This post is the second of a two-part series investigating the ideas of fascial manipulation. In the first part, I discussed the biomechanical properties of plastic and elastic tissue deformation of connective tissue. These principles demonstrate that we are unlikely to elongate and change the shape of fascia with manual therapy despite numerous claims to the contrary. In this post I want to explore another biomechanical and physiological principle that casts further doubt on the idea of causing structure (length) change in those tissues through manual therapy.

Here is a simplified cross-sectional representation of the skin and underlying layers that are affected when force is applied to the soft tissues through manual therapy.

layers of skin
Figure 1 Simplified representation of skin and fascia layers

The idea behind numerous fascial manipulation techniques is that when applying pressure to the tissues, that force is transmitted below the skin to the fascial tissues which then elongate as a result of the force application. Let’s take a look at some critical components of force application to see how this might play out.

Some manual therapy techniques predominantly use force that is entirely perpendicular to the skin, and in those techniques, we can perceive the force as going straight down into the skin and transmitted to the underlying tissues. Examples of this approach would be shiatsu or non-moving trigger point therapy using static compression of a small contact surface such as the thumb or a pressure tool.

However, most manual therapy techniques don’t rely on static non-moving methods. The majority of soft-tissue manipulation techniques use some form of gliding (with or without lubricant) on the skin, with the intent of affecting underlying tissues. You can divide the biomechanical force moving along the surface into a parallel component and a perpendicular component (Figure 2). The combination of these component forces produces an angular pressure into the tissues below the level of the skin. It is this angular aimed force applied below the skin that is theorized to be manipulating and changing the shape of the fascia.

components of force
Figure 2 Components of force applied in manual therapy

In 2002 a group of Canadian researchers published a paper exploring the proposed biomechanics of chiropractic adjustments (Bereznick, Ross, & McGill, 2002). In this paper, they demonstrated that the interface between the skin and the underlying connective tissues is almost frictionless, meaning it is extremely slippery and there is virtually no friction between the adjacent tissues. This concept has significant ramifications for manual therapy approaches.

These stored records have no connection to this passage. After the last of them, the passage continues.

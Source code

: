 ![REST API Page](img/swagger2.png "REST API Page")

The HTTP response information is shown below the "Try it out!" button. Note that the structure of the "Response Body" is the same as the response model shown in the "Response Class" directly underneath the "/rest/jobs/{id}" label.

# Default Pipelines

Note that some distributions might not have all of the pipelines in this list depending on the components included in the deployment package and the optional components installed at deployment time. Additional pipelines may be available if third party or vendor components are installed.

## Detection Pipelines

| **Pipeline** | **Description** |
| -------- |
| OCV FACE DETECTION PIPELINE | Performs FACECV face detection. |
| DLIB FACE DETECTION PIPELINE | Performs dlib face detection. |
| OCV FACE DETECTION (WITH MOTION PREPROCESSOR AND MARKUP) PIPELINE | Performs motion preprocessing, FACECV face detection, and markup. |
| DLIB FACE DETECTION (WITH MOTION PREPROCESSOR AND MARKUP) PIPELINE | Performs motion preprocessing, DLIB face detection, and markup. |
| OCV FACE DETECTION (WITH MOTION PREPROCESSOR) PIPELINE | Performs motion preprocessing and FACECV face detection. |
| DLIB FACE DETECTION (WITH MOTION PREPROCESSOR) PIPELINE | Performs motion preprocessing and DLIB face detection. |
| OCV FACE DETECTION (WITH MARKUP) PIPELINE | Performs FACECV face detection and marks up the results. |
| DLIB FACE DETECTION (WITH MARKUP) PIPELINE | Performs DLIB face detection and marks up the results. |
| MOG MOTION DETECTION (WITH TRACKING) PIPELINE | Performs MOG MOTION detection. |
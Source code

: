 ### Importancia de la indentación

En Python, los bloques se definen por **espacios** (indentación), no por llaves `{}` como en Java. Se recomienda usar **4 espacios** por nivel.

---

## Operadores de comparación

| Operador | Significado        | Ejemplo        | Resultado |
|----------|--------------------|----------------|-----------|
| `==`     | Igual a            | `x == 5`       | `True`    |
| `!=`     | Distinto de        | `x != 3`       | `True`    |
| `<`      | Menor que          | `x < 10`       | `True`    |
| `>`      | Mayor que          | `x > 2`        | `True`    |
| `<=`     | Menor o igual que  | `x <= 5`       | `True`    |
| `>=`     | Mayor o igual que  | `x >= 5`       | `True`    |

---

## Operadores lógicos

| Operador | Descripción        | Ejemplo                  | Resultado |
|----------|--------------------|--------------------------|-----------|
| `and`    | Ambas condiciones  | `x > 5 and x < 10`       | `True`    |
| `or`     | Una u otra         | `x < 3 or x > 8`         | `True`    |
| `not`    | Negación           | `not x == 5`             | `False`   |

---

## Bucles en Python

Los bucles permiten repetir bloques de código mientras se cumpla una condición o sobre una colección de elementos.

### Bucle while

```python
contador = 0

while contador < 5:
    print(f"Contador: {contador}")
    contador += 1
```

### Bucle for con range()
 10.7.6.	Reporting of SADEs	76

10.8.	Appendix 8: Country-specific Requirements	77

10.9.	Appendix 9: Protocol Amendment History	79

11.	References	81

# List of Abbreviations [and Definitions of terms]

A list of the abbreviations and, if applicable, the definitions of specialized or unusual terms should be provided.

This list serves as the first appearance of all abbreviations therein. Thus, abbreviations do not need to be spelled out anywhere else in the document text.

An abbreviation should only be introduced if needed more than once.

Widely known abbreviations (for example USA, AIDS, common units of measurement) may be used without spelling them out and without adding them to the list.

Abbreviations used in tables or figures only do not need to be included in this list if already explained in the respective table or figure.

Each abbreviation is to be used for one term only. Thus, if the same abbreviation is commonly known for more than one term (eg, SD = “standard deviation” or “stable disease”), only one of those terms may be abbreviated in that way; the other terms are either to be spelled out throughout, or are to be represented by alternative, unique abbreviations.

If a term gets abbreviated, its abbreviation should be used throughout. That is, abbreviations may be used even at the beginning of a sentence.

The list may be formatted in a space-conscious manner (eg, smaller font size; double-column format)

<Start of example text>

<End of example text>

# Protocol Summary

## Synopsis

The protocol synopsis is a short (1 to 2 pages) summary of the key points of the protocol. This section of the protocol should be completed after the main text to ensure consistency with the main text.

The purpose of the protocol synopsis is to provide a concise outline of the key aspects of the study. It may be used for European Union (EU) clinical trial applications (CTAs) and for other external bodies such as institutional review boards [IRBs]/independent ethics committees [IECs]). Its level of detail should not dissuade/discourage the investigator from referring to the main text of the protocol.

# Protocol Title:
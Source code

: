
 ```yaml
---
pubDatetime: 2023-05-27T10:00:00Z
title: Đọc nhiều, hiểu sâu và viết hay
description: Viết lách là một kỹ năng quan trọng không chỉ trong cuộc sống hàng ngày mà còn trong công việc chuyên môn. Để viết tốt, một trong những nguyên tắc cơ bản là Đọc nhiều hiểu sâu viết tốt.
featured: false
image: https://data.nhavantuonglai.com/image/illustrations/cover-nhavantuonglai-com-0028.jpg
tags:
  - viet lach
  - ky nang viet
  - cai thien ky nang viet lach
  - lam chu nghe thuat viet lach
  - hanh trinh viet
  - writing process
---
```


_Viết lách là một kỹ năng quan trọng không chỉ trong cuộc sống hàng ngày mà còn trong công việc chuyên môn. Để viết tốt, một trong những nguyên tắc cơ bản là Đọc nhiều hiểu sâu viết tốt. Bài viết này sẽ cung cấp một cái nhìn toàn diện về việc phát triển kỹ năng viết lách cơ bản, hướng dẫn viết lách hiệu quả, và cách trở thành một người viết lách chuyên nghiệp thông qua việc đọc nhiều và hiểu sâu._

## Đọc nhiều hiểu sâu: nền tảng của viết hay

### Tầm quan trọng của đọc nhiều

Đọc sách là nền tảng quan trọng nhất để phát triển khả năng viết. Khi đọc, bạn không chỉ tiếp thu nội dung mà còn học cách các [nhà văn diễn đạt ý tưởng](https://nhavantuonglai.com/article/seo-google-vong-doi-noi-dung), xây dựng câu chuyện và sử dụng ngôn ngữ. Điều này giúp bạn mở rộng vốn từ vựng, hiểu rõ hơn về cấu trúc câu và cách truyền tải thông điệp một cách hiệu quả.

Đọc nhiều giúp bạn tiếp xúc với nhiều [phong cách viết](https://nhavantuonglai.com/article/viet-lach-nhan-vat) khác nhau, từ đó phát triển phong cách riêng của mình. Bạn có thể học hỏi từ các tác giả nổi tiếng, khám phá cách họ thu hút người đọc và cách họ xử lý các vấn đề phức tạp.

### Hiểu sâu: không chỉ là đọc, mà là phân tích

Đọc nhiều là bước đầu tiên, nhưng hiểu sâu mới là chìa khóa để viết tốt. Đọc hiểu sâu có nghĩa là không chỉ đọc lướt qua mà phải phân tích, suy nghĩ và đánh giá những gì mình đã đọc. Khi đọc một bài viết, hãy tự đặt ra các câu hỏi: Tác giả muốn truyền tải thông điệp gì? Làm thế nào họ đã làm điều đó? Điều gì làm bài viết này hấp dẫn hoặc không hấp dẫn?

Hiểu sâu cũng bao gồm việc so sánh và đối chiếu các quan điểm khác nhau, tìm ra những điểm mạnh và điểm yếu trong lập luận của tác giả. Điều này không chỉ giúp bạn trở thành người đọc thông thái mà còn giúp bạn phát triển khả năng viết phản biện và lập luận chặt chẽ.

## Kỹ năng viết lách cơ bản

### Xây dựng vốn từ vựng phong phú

If angular force application to the skin manipulates and elongates the underlying fascial tissue, there has to be significant friction between these surfaces. The friction is essential so the force applied to the skin can be directly transmitted below the level of the skin to the fascial tissues (which would theoretically elongate in response to the applied force). However, since this interface between the skin and underlying tissue is virtually frictionless, very little of that parallel directed force component can be applied to the underlying tissues.

In part one of this two-part series I discussed how the amount of force required to cause a change in fascial shape would have to be very high because fascia is highly elastic. As a result, it would take a very high force load to produce a lasting (plastic) change in the tissue structure. This idea of the frictionless interface makes that force application even less likely because it appears that the skin is slipping over the underlying tissue to a high degree.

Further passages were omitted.